## [PROBLEM STATEMENT]
Omit all pictures, then print the entries exactly.
═══ EXERCISE MATERIALS
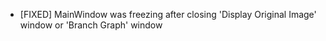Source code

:  - [FIXED] MainWindow was freezing after closing 'Display Original Image' window or 'Branch Graph' window
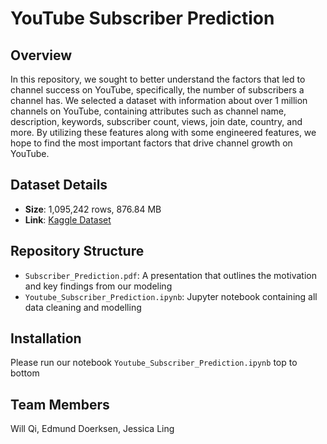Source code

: # YouTube Subscriber Prediction

## Overview
In this repository, we sought to better understand the factors that led to channel success on YouTube, specifically, the number of subscribers a channel has. We selected a dataset with information about over 1 million channels on YouTube, containing attributes such as channel name, description, keywords, subscriber count, views, join date, country, and more. By utilizing these features along with some engineered features, we hope to find the most important factors that drive channel growth on YouTube.

## Dataset Details
- **Size**: 1,095,242 rows, 876.84 MB 
- **Link**: [Kaggle Dataset](https://www.kaggle.com/datasets/asaniczka/2024-youtube-channels-1-million)

## Repository Structure
- `Subscriber_Prediction.pdf`: A presentation that outlines the motivation and key findings from our modeling
- `Youtube_Subscriber_Prediction.ipynb`: Jupyter notebook containing all data cleaning and modelling

## Installation
Please run our notebook `Youtube_Subscriber_Prediction.ipynb` top to bottom

## Team Members
Will Qi, Edmund Doerksen, Jessica Ling
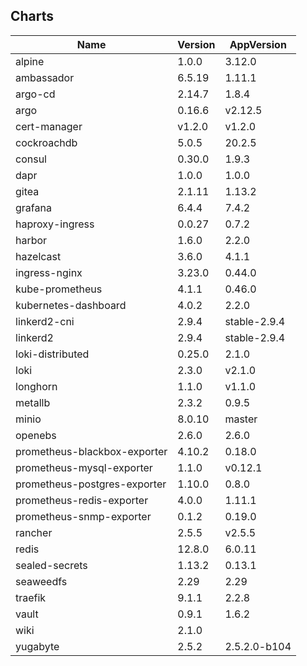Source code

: ## Charts
Name | Version | AppVersion
-----|---------|-----------
alpine | 1.0.0 | 3.12.0
ambassador | 6.5.19 | 1.11.1
argo-cd | 2.14.7 | 1.8.4
argo | 0.16.6 | v2.12.5
cert-manager | v1.2.0 | v1.2.0
cockroachdb | 5.0.5 | 20.2.5
consul | 0.30.0 | 1.9.3
dapr | 1.0.0 | 1.0.0
gitea | 2.1.11 | 1.13.2
grafana | 6.4.4 | 7.4.2
haproxy-ingress | 0.0.27 | 0.7.2
harbor | 1.6.0 | 2.2.0
hazelcast | 3.6.0 | 4.1.1
ingress-nginx | 3.23.0 | 0.44.0
kube-prometheus | 4.1.1 | 0.46.0
kubernetes-dashboard | 4.0.2 | 2.2.0
linkerd2-cni | 2.9.4 | stable-2.9.4
linkerd2 | 2.9.4 | stable-2.9.4
loki-distributed | 0.25.0 | 2.1.0
loki | 2.3.0 | v2.1.0
longhorn | 1.1.0 | v1.1.0
metallb | 2.3.2 | 0.9.5
minio | 8.0.10 | master
openebs | 2.6.0 | 2.6.0
prometheus-blackbox-exporter | 4.10.2 | 0.18.0
prometheus-mysql-exporter | 1.1.0 | v0.12.1
prometheus-postgres-exporter | 1.10.0 | 0.8.0
prometheus-redis-exporter | 4.0.0 | 1.11.1
prometheus-snmp-exporter | 0.1.2 | 0.19.0
rancher | 2.5.5 | v2.5.5
redis | 12.8.0 | 6.0.11
sealed-secrets | 1.13.2 | 0.13.1
seaweedfs | 2.29 | 2.29
traefik | 9.1.1 | 2.2.8
vault | 0.9.1 | 1.6.2
wiki | 2.1.0 | 
yugabyte | 2.5.2 | 2.5.2.0-b104
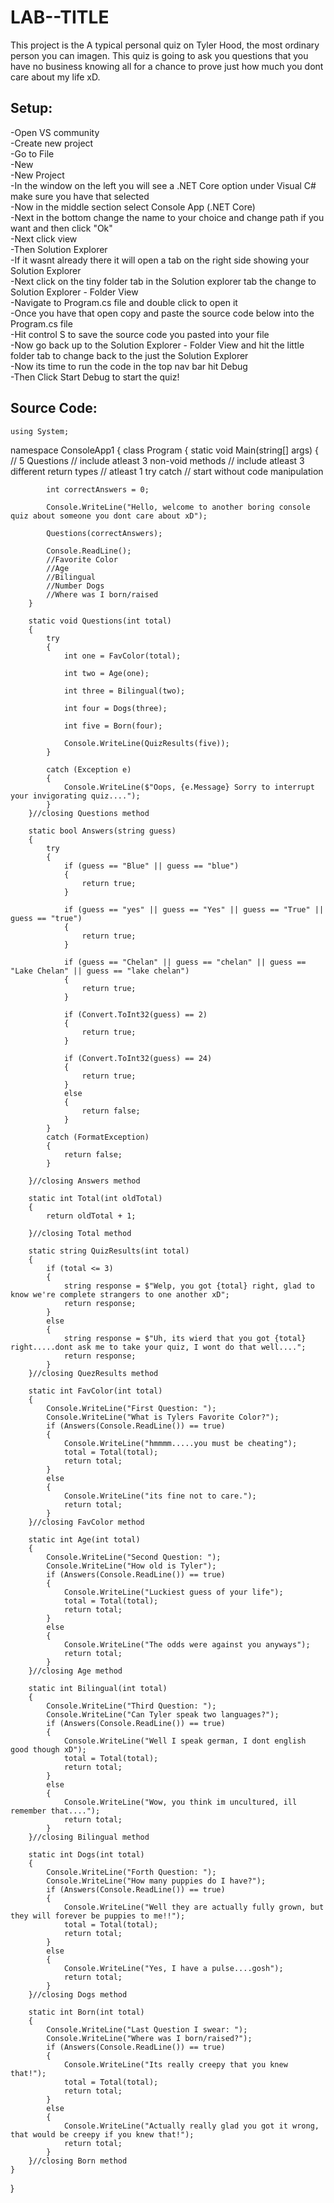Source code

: # LAB--TITLE

This project is the A typical personal quiz on Tyler Hood, the most ordinary person you can imagen.  This quiz is going to ask you questions that you have no business knowing
all for a chance to prove just how much you dont care about my life xD.

Setup: 
- 
-Open VS community   
-Create new project   
-Go to File  
-New  
-New Project  
-In the window on the left you will see a .NET Core option under Visual C# make sure you have that selected  
-Now in the middle section select Console App (.NET Core)  
-Next in the bottom change the name to your choice and change path if you want and then click "Ok"  
-Next click view  
-Then Solution Explorer  
-If it wasnt already there it will open a tab on the right side showing your Solution Explorer  
-Next click on the tiny folder tab in the Solution explorer tab the change to Solution Explorer - Folder View  
-Navigate to Program.cs file and double click to open it  
-Once you have that open copy and paste the source code below into the Program.cs file    
-Hit control S to save the source code you pasted into your file  
-Now go back up to the Solution Explorer - Folder View and hit the little folder tab to change back to the just the Solution Explorer  
-Now its time to run the code in the top nav bar hit Debug  
-Then Click Start Debug to start the quiz!   

Source Code:  
-
    using System;

namespace ConsoleApp1
{
    class Program
    {
        static void Main(string[] args)
        {
            // 5 Questions
            // include atleast 3 non-void methods
            // include atleast 3 different return types
            // atleast 1 try catch
            // start without code manipulation

            int correctAnswers = 0;

            Console.WriteLine("Hello, welcome to another boring console quiz about someone you dont care about xD");

            Questions(correctAnswers);

            Console.ReadLine();
            //Favorite Color
            //Age
            //Bilingual
            //Number Dogs
            //Where was I born/raised
        }

        static void Questions(int total)
        {
            try
            {
                int one = FavColor(total);

                int two = Age(one);

                int three = Bilingual(two);

                int four = Dogs(three);

                int five = Born(four);

                Console.WriteLine(QuizResults(five));
            }

            catch (Exception e)
            {
                Console.WriteLine($"Oops, {e.Message} Sorry to interrupt your invigorating quiz....");
            }
        }//closing Questions method

        static bool Answers(string guess)
        {
            try
            {
                if (guess == "Blue" || guess == "blue")
                {
                    return true;
                }

                if (guess == "yes" || guess == "Yes" || guess == "True" || guess == "true")
                {
                    return true;
                }

                if (guess == "Chelan" || guess == "chelan" || guess == "Lake Chelan" || guess == "lake chelan")
                {
                    return true;
                }

                if (Convert.ToInt32(guess) == 2)
                {
                    return true;
                }

                if (Convert.ToInt32(guess) == 24)
                {
                    return true;
                }
                else
                {
                    return false;
                }
            }
            catch (FormatException)
            {
                return false;
            }

        }//closing Answers method
        
        static int Total(int oldTotal)
        {
            return oldTotal + 1;

        }//closing Total method

        static string QuizResults(int total)
        {
            if (total <= 3)
            {
                string response = $"Welp, you got {total} right, glad to know we're complete strangers to one another xD";
                return response;
            }
            else
            {
                string response = $"Uh, its wierd that you got {total} right.....dont ask me to take your quiz, I wont do that well....";
                return response;
            }
        }//closing QuezResults method

        static int FavColor(int total)
        {
            Console.WriteLine("First Question: ");
            Console.WriteLine("What is Tylers Favorite Color?");
            if (Answers(Console.ReadLine()) == true)
            {
                Console.WriteLine("hmmmm.....you must be cheating");
                total = Total(total);
                return total;
            }
            else
            {
                Console.WriteLine("its fine not to care.");
                return total;
            }
        }//closing FavColor method

        static int Age(int total)
        {
            Console.WriteLine("Second Question: ");
            Console.WriteLine("How old is Tyler");
            if (Answers(Console.ReadLine()) == true)
            {
                Console.WriteLine("Luckiest guess of your life");
                total = Total(total);
                return total;
            }
            else
            {
                Console.WriteLine("The odds were against you anyways");
                return total;
            }
        }//closing Age method

        static int Bilingual(int total)
        {
            Console.WriteLine("Third Question: ");
            Console.WriteLine("Can Tyler speak two languages?");
            if (Answers(Console.ReadLine()) == true)
            {
                Console.WriteLine("Well I speak german, I dont english good though xD");
                total = Total(total);
                return total;
            }
            else
            {
                Console.WriteLine("Wow, you think im uncultured, ill remember that....");
                return total;
            }
        }//closing Bilingual method

        static int Dogs(int total)
        {
            Console.WriteLine("Forth Question: ");
            Console.WriteLine("How many puppies do I have?");
            if (Answers(Console.ReadLine()) == true)
            {
                Console.WriteLine("Well they are actually fully grown, but they will forever be puppies to me!!");
                total = Total(total);
                return total;
            }
            else
            {
                Console.WriteLine("Yes, I have a pulse....gosh");
                return total;
            }
        }//closing Dogs method

        static int Born(int total)
        {
            Console.WriteLine("Last Question I swear: ");
            Console.WriteLine("Where was I born/raised?");
            if (Answers(Console.ReadLine()) == true)
            {
                Console.WriteLine("Its really creepy that you knew that!");
                total = Total(total);
                return total;
            }
            else
            {
                Console.WriteLine("Actually really glad you got it wrong, that would be creepy if you knew that!");
                return total;
            }
        }//closing Born method
    }
}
══════
## [ANSWER FOR THE TASK]
Source code

:  - [FIXED] MainWindow was freezing after closing 'Display Original Image' window or 'Branch Graph' window
Source code

: # YouTube Subscriber Prediction

## Overview
In this repository, we sought to better understand the factors that led to channel success on YouTube, specifically, the number of subscribers a channel has. We selected a dataset with information about over 1 million channels on YouTube, containing attributes such as channel name, description, keywords, subscriber count, views, join date, country, and more. By utilizing these features along with some engineered features, we hope to find the most important factors that drive channel growth on YouTube.

## Dataset Details
- **Size**: 1,095,242 rows, 876.84 MB 
- **Link**: [Kaggle Dataset](https://www.kaggle.com/datasets/asaniczka/2024-youtube-channels-1-million)

## Repository Structure
- `Subscriber_Prediction.pdf`: A presentation that outlines the motivation and key findings from our modeling
- `Youtube_Subscriber_Prediction.ipynb`: Jupyter notebook containing all data cleaning and modelling

## Installation
Please run our notebook `Youtube_Subscriber_Prediction.ipynb` top to bottom

## Team Members
Will Qi, Edmund Doerksen, Jessica Ling
Source code

: ## Charts
Name | Version | AppVersion
-----|---------|-----------
alpine | 1.0.0 | 3.12.0
ambassador | 6.5.19 | 1.11.1
argo-cd | 2.14.7 | 1.8.4
argo | 0.16.6 | v2.12.5
cert-manager | v1.2.0 | v1.2.0
cockroachdb | 5.0.5 | 20.2.5
consul | 0.30.0 | 1.9.3
dapr | 1.0.0 | 1.0.0
gitea | 2.1.11 | 1.13.2
grafana | 6.4.4 | 7.4.2
haproxy-ingress | 0.0.27 | 0.7.2
harbor | 1.6.0 | 2.2.0
hazelcast | 3.6.0 | 4.1.1
ingress-nginx | 3.23.0 | 0.44.0
kube-prometheus | 4.1.1 | 0.46.0
kubernetes-dashboard | 4.0.2 | 2.2.0
linkerd2-cni | 2.9.4 | stable-2.9.4
linkerd2 | 2.9.4 | stable-2.9.4
loki-distributed | 0.25.0 | 2.1.0
loki | 2.3.0 | v2.1.0
longhorn | 1.1.0 | v1.1.0
metallb | 2.3.2 | 0.9.5
minio | 8.0.10 | master
openebs | 2.6.0 | 2.6.0
prometheus-blackbox-exporter | 4.10.2 | 0.18.0
prometheus-mysql-exporter | 1.1.0 | v0.12.1
prometheus-postgres-exporter | 1.10.0 | 0.8.0
prometheus-redis-exporter | 4.0.0 | 1.11.1
prometheus-snmp-exporter | 0.1.2 | 0.19.0
rancher | 2.5.5 | v2.5.5
redis | 12.8.0 | 6.0.11
sealed-secrets | 1.13.2 | 0.13.1
seaweedfs | 2.29 | 2.29
traefik | 9.1.1 | 2.2.8
vault | 0.9.1 | 1.6.2
wiki | 2.1.0 | 
yugabyte | 2.5.2 | 2.5.2.0-b104
Source code

: # LAB--TITLE

This project is the A typical personal quiz on Tyler Hood, the most ordinary person you can imagen.  This quiz is going to ask you questions that you have no business knowing
all for a chance to prove just how much you dont care about my life xD.

Setup: 
- 
-Open VS community   
-Create new project   
-Go to File  
-New  
-New Project  
-In the window on the left you will see a .NET Core option under Visual C# make sure you have that selected  
-Now in the middle section select Console App (.NET Core)  
-Next in the bottom change the name to your choice and change path if you want and then click "Ok"  
-Next click view  
-Then Solution Explorer  
-If it wasnt already there it will open a tab on the right side showing your Solution Explorer  
-Next click on the tiny folder tab in the Solution explorer tab the change to Solution Explorer - Folder View  
-Navigate to Program.cs file and double click to open it  
-Once you have that open copy and paste the source code below into the Program.cs file    
-Hit control S to save the source code you pasted into your file  
-Now go back up to the Solution Explorer - Folder View and hit the little folder tab to change back to the just the Solution Explorer  
-Now its time to run the code in the top nav bar hit Debug  
-Then Click Start Debug to start the quiz!   

Source Code:  
-
    using System;

namespace ConsoleApp1
{
    class Program
    {
        static void Main(string[] args)
        {
            // 5 Questions
            // include atleast 3 non-void methods
            // include atleast 3 different return types
            // atleast 1 try catch
            // start without code manipulation

            int correctAnswers = 0;

            Console.WriteLine("Hello, welcome to another boring console quiz about someone you dont care about xD");

            Questions(correctAnswers);

            Console.ReadLine();
            //Favorite Color
            //Age
            //Bilingual
            //Number Dogs
            //Where was I born/raised
        }

        static void Questions(int total)
        {
            try
            {
                int one = FavColor(total);

                int two = Age(one);

                int three = Bilingual(two);

                int four = Dogs(three);

                int five = Born(four);

                Console.WriteLine(QuizResults(five));
            }

            catch (Exception e)
            {
                Console.WriteLine($"Oops, {e.Message} Sorry to interrupt your invigorating quiz....");
            }
        }//closing Questions method

        static bool Answers(string guess)
        {
            try
            {
                if (guess == "Blue" || guess == "blue")
                {
                    return true;
                }

                if (guess == "yes" || guess == "Yes" || guess == "True" || guess == "true")
                {
                    return true;
                }

                if (guess == "Chelan" || guess == "chelan" || guess == "Lake Chelan" || guess == "lake chelan")
                {
                    return true;
                }

                if (Convert.ToInt32(guess) == 2)
                {
                    return true;
                }

                if (Convert.ToInt32(guess) == 24)
                {
                    return true;
                }
                else
                {
                    return false;
                }
            }
            catch (FormatException)
            {
                return false;
            }

        }//closing Answers method
        
        static int Total(int oldTotal)
        {
            return oldTotal + 1;

        }//closing Total method

        static string QuizResults(int total)
        {
            if (total <= 3)
            {
                string response = $"Welp, you got {total} right, glad to know we're complete strangers to one another xD";
                return response;
            }
            else
            {
                string response = $"Uh, its wierd that you got {total} right.....dont ask me to take your quiz, I wont do that well....";
                return response;
            }
        }//closing QuezResults method

        static int FavColor(int total)
        {
            Console.WriteLine("First Question: ");
            Console.WriteLine("What is Tylers Favorite Color?");
            if (Answers(Console.ReadLine()) == true)
            {
                Console.WriteLine("hmmmm.....you must be cheating");
                total = Total(total);
                return total;
            }
            else
            {
                Console.WriteLine("its fine not to care.");
                return total;
            }
        }//closing FavColor method

        static int Age(int total)
        {
            Console.WriteLine("Second Question: ");
            Console.WriteLine("How old is Tyler");
            if (Answers(Console.ReadLine()) == true)
            {
                Console.WriteLine("Luckiest guess of your life");
                total = Total(total);
                return total;
            }
            else
            {
                Console.WriteLine("The odds were against you anyways");
                return total;
            }
        }//closing Age method

        static int Bilingual(int total)
        {
            Console.WriteLine("Third Question: ");
            Console.WriteLine("Can Tyler speak two languages?");
            if (Answers(Console.ReadLine()) == true)
            {
                Console.WriteLine("Well I speak german, I dont english good though xD");
                total = Total(total);
                return total;
            }
            else
            {
                Console.WriteLine("Wow, you think im uncultured, ill remember that....");
                return total;
            }
        }//closing Bilingual method

        static int Dogs(int total)
        {
            Console.WriteLine("Forth Question: ");
            Console.WriteLine("How many puppies do I have?");
            if (Answers(Console.ReadLine()) == true)
            {
                Console.WriteLine("Well they are actually fully grown, but they will forever be puppies to me!!");
                total = Total(total);
                return total;
            }
            else
            {
                Console.WriteLine("Yes, I have a pulse....gosh");
                return total;
            }
        }//closing Dogs method

        static int Born(int total)
        {
            Console.WriteLine("Last Question I swear: ");
            Console.WriteLine("Where was I born/raised?");
            if (Answers(Console.ReadLine()) == true)
            {
                Console.WriteLine("Its really creepy that you knew that!");
                total = Total(total);
                return total;
            }
            else
            {
                Console.WriteLine("Actually really glad you got it wrong, that would be creepy if you knew that!");
                return total;
            }
        }//closing Born method
    }
}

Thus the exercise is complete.